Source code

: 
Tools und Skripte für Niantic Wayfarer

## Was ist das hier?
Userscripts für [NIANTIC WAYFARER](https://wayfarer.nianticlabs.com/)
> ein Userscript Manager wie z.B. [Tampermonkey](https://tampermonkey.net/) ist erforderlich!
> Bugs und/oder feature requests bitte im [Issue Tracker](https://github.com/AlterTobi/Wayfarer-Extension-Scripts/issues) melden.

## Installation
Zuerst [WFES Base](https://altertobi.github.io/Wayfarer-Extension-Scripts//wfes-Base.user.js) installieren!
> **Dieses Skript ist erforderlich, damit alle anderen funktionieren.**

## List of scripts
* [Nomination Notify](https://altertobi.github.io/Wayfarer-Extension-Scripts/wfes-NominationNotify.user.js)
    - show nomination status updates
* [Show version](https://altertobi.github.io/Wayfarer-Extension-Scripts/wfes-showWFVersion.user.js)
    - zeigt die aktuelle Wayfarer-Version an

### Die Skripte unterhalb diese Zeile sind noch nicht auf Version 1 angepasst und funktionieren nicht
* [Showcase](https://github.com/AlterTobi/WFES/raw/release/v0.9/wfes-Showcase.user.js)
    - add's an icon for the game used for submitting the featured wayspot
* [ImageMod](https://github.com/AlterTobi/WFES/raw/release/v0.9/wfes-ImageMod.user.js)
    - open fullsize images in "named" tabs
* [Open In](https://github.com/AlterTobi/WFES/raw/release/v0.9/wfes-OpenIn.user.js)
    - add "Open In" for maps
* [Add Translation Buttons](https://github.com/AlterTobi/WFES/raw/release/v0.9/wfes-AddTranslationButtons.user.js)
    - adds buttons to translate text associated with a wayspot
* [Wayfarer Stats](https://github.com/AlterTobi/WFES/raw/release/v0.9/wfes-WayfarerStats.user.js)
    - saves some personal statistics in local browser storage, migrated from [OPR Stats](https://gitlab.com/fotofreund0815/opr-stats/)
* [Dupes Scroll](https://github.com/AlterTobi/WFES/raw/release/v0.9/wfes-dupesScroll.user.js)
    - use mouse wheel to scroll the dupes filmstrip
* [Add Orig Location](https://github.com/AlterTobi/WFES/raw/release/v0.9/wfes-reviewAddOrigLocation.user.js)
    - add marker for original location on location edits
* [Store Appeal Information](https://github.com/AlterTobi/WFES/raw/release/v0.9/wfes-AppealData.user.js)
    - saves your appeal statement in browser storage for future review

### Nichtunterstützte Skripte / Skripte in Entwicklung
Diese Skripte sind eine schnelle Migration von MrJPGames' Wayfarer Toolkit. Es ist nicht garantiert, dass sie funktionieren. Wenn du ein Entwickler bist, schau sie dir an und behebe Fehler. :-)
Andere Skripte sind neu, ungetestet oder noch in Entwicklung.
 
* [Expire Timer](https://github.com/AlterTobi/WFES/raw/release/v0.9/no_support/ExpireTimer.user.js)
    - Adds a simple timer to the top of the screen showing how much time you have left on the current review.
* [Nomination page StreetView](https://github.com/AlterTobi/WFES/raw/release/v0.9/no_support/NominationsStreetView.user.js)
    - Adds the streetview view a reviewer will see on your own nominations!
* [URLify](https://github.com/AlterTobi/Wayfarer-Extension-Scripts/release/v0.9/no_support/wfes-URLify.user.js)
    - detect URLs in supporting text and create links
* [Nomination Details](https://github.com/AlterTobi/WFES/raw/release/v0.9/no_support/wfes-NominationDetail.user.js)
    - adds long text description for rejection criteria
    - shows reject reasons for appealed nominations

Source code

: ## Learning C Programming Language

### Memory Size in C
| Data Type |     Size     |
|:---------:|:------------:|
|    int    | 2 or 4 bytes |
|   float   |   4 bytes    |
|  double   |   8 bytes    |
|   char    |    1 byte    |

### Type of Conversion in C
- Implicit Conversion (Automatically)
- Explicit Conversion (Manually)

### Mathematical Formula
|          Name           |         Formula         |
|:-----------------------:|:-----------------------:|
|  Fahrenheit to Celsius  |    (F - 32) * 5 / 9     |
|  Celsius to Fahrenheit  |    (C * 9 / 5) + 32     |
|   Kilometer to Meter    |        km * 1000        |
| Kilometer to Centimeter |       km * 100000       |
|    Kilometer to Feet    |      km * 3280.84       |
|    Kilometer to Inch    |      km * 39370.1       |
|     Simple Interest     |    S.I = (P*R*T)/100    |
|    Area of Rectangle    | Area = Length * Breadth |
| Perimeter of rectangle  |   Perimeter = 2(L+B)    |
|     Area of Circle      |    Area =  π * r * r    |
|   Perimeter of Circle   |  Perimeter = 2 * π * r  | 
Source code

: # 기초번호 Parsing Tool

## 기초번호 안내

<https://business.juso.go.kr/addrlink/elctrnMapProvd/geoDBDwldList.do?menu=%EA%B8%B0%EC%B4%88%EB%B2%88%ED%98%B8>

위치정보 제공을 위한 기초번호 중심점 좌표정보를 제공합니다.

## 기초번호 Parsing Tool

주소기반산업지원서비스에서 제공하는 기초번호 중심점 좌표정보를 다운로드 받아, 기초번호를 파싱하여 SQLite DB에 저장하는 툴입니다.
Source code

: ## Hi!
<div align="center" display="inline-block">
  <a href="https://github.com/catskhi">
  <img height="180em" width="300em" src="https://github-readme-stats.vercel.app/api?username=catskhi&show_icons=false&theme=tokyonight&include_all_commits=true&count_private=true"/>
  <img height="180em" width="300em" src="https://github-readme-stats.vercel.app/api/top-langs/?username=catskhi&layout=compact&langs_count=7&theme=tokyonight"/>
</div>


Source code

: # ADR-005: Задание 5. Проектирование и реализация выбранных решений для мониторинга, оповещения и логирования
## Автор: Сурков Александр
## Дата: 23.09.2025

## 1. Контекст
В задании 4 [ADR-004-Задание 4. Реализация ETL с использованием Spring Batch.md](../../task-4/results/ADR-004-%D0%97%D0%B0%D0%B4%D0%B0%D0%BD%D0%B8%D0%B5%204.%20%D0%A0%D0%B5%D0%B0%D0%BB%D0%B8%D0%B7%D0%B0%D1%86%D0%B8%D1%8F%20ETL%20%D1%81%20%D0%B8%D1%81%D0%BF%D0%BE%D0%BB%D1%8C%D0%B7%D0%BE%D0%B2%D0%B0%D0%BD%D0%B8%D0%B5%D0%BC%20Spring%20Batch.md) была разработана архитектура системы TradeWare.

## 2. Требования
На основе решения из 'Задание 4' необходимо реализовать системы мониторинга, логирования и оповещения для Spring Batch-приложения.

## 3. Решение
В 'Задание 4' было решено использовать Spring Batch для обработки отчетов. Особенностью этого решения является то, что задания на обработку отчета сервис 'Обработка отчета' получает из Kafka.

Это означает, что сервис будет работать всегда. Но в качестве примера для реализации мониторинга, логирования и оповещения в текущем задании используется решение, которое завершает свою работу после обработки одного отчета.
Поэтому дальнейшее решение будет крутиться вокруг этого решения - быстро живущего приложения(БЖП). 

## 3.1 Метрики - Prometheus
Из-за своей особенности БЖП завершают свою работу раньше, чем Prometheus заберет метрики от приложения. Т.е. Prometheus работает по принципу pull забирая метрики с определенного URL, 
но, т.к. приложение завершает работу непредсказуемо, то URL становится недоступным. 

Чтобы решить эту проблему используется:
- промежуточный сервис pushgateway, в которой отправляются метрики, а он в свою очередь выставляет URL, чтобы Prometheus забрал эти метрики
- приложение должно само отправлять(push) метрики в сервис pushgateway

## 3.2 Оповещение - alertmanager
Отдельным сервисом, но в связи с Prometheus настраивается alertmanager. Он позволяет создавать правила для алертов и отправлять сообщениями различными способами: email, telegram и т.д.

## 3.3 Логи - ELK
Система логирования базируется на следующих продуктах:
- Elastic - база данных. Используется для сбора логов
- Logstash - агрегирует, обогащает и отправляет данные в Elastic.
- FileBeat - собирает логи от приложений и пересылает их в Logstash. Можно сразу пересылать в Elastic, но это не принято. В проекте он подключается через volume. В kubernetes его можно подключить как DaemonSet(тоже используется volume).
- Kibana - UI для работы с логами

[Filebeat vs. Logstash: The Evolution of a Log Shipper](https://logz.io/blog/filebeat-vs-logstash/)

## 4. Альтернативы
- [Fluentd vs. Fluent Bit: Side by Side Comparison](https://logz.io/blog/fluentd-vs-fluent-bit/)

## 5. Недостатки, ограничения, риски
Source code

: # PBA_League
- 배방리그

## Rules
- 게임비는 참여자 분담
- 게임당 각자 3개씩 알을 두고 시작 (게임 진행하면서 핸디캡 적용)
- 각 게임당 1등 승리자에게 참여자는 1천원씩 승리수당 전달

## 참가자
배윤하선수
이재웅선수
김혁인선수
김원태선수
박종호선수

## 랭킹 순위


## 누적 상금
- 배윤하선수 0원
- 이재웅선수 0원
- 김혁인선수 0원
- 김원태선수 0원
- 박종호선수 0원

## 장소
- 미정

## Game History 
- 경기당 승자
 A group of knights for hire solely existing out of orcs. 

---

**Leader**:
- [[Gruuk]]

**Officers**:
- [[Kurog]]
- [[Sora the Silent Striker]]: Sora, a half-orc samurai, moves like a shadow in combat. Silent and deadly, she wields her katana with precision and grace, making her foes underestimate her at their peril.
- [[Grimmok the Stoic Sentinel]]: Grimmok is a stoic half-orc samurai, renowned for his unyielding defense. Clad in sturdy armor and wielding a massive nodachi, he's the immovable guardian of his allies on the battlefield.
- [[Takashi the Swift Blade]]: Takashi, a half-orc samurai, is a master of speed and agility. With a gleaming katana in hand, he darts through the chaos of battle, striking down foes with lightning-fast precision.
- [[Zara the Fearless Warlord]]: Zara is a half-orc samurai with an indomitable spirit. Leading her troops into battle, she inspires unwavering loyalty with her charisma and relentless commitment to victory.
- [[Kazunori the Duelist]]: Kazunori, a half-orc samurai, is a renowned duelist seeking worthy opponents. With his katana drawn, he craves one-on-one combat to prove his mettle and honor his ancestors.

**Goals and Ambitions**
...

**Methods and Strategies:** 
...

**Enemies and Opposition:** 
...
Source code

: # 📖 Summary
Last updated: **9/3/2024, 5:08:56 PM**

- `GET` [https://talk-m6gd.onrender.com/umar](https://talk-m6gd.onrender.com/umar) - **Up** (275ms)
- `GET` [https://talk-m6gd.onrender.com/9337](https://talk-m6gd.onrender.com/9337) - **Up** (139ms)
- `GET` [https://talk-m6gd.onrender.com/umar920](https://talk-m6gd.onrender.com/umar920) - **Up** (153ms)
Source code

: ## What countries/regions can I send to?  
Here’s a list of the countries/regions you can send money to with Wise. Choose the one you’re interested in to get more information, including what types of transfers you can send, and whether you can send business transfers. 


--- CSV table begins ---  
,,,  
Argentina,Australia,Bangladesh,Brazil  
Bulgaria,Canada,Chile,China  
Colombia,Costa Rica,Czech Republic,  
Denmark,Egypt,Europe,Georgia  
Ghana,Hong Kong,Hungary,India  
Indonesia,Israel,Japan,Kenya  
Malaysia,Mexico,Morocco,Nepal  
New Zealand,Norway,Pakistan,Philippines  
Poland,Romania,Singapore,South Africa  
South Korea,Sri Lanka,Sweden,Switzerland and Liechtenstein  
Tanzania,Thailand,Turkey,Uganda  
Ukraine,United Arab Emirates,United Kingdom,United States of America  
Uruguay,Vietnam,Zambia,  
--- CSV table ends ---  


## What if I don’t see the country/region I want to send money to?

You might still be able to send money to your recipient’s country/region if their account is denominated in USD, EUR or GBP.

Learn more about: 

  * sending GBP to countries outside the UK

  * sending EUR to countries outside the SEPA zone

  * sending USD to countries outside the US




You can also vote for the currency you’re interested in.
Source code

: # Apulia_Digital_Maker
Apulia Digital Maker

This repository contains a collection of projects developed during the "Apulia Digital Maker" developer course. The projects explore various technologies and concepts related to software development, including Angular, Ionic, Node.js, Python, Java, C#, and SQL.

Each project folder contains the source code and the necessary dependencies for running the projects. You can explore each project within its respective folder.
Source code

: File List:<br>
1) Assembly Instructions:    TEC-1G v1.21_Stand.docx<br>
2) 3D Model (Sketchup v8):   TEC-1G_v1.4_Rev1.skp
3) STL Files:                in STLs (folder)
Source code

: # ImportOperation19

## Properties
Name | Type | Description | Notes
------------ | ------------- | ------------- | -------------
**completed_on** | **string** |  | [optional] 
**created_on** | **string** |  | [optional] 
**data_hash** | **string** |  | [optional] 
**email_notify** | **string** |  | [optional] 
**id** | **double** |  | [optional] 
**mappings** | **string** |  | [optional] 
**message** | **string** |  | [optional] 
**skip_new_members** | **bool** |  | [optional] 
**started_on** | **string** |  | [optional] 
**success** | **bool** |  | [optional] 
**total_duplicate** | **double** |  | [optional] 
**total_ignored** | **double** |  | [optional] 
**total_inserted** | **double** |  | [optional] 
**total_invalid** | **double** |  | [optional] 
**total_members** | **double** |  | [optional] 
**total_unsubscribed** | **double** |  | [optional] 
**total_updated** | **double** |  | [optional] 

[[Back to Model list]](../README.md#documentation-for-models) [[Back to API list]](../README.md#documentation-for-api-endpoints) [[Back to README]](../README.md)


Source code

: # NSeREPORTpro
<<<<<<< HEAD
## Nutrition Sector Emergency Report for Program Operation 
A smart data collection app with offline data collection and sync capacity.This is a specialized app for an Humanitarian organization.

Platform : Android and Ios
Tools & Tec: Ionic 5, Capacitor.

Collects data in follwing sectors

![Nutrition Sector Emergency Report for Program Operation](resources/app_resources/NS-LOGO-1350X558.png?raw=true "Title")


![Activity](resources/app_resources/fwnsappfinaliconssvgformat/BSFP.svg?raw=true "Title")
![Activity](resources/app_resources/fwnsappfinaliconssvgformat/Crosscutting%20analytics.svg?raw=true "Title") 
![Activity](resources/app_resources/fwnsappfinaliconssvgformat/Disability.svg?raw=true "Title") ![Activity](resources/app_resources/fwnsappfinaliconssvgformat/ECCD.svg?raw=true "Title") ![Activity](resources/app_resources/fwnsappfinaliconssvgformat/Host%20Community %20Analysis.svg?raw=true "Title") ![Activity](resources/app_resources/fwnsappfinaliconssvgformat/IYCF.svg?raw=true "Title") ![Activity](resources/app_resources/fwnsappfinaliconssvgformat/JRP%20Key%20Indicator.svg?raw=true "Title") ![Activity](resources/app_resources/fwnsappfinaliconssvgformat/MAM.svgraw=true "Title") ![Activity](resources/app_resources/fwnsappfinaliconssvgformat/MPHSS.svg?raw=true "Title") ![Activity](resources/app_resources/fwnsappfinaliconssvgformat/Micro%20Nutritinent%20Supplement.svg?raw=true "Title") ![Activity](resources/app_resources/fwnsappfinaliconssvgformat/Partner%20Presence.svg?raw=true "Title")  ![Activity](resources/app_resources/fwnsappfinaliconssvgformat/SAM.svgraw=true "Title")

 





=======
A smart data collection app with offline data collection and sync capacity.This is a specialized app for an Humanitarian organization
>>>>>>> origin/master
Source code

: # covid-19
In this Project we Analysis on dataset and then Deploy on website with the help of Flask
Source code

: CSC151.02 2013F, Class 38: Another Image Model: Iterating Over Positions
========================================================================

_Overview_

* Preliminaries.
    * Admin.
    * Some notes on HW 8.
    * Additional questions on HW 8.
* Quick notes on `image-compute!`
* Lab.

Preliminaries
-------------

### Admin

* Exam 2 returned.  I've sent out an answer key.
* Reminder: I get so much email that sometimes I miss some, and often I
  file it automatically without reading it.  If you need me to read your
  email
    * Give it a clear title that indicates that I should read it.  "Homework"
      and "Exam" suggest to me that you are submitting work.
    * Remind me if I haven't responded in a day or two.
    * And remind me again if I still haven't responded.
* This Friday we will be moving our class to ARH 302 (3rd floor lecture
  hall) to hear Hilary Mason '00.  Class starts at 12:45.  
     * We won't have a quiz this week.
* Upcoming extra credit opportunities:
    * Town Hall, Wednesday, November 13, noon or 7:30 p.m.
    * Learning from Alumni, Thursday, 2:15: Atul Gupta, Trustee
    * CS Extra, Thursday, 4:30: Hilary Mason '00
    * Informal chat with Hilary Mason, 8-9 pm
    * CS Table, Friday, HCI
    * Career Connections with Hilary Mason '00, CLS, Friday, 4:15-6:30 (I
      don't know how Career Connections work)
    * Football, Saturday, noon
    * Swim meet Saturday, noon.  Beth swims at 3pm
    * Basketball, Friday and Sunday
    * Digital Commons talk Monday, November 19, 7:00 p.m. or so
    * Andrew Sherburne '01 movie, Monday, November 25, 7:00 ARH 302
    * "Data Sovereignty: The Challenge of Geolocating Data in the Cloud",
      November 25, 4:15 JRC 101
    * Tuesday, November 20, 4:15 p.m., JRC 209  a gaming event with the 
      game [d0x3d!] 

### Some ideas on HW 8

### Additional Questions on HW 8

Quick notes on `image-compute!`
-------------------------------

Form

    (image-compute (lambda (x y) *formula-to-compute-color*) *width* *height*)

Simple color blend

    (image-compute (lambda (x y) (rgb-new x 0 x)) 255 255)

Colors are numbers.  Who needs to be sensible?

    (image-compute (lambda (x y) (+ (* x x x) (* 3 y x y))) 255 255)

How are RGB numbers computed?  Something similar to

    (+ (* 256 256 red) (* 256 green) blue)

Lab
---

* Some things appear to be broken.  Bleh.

WHAT NEEDS TO BE DONE — Every line from the line containing "7:00 ARH 302" through the line containing "How are RGB" in the records above must be retyped exactly. Leave out the rest.

RESULT OF THE TASK —
    * Andrew Sherburne '01 movie, Monday, November 25, 7:00 ARH 302
    * "Data Sovereignty: The Challenge of Geolocating Data in the Cloud",
      November 25, 4:15 JRC 101
    * Tuesday, November 20, 4:15 p.m., JRC 209  a gaming event with the 
      game [d0x3d!] 

### Some ideas on HW 8

### Additional Questions on HW 8

Quick notes on `image-compute!`
-------------------------------

Form

    (image-compute (lambda (x y) *formula-to-compute-color*) *width* *height*)

Simple color blend

    (image-compute (lambda (x y) (rgb-new x 0 x)) 255 255)

Colors are numbers.  Who needs to be sensible?

    (image-compute (lambda (x y) (+ (* x x x) (* 3 y x y))) 255 255)

How are RGB numbers computed?  Something similar to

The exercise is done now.